> [TASK GOAL]
Repeat the data exactly, please; no pictures belong in the copy.

> [RECORDS SUPPLIED]
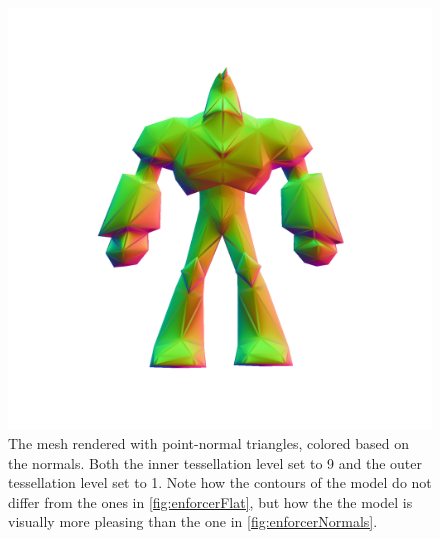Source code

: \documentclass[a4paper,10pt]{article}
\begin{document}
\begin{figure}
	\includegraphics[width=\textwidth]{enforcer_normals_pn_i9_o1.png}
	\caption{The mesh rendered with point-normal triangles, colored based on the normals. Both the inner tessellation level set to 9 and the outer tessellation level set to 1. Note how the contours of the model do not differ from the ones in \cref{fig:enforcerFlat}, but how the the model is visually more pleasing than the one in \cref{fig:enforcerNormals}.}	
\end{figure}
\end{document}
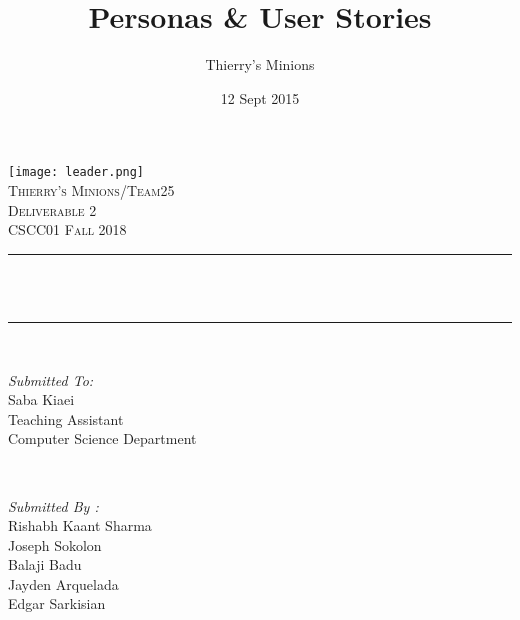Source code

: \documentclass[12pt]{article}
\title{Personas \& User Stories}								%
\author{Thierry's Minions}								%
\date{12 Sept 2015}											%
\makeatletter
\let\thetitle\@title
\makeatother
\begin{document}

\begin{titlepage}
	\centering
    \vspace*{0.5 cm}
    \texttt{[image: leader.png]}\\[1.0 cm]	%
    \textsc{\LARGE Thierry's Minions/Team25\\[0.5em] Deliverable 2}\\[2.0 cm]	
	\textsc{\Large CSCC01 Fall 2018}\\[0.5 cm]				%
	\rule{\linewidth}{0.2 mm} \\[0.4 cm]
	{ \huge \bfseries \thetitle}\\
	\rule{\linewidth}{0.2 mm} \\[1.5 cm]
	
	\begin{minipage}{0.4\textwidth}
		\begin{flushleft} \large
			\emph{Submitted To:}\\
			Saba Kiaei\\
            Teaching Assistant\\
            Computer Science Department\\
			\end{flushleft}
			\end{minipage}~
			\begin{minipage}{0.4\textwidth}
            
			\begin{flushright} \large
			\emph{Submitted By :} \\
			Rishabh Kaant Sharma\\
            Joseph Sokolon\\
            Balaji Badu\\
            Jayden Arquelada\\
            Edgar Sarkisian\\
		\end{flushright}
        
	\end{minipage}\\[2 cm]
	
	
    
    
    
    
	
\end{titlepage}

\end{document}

> [SOLUTION]
Source code

: \documentclass[a4paper,10pt]{article}
\begin{document}
\begin{figure}
	\includegraphics[width=\textwidth]{enforcer_normals_pn_i9_o1.png}
	\caption{The mesh rendered with point-normal triangles, colored based on the normals. Both the inner tessellation level set to 9 and the outer tessellation level set to 1. Note how the contours of the model do not differ from the ones in \cref{fig:enforcerFlat}, but how the the model is visually more pleasing than the one in \cref{fig:enforcerNormals}.}	
\end{figure}
\end{document}
Source code

: \documentclass[12pt]{article}
\title{Personas \& User Stories}								%
\author{Thierry's Minions}								%
\date{12 Sept 2015}											%
\makeatletter
\let\thetitle\@title
\makeatother
\begin{document}

\begin{titlepage}
	\centering
    \vspace*{0.5 cm}
    \texttt{[image: leader.png]}\\[1.0 cm]	%
    \textsc{\LARGE Thierry's Minions/Team25\\[0.5em] Deliverable 2}\\[2.0 cm]	
	\textsc{\Large CSCC01 Fall 2018}\\[0.5 cm]				%
	\rule{\linewidth}{0.2 mm} \\[0.4 cm]
	{ \huge \bfseries \thetitle}\\
	\rule{\linewidth}{0.2 mm} \\[1.5 cm]
	
	\begin{minipage}{0.4\textwidth}
		\begin{flushleft} \large
			\emph{Submitted To:}\\
			Saba Kiaei\\
            Teaching Assistant\\
            Computer Science Department\\
			\end{flushleft}
			\end{minipage}~
			\begin{minipage}{0.4\textwidth}
            
			\begin{flushright} \large
			\emph{Submitted By :} \\
			Rishabh Kaant Sharma\\
            Joseph Sokolon\\
            Balaji Badu\\
            Jayden Arquelada\\
            Edgar Sarkisian\\
		\end{flushright}
        
	\end{minipage}\\[2 cm]
	
	
    
    
    
    
	
\end{titlepage}

\end{document}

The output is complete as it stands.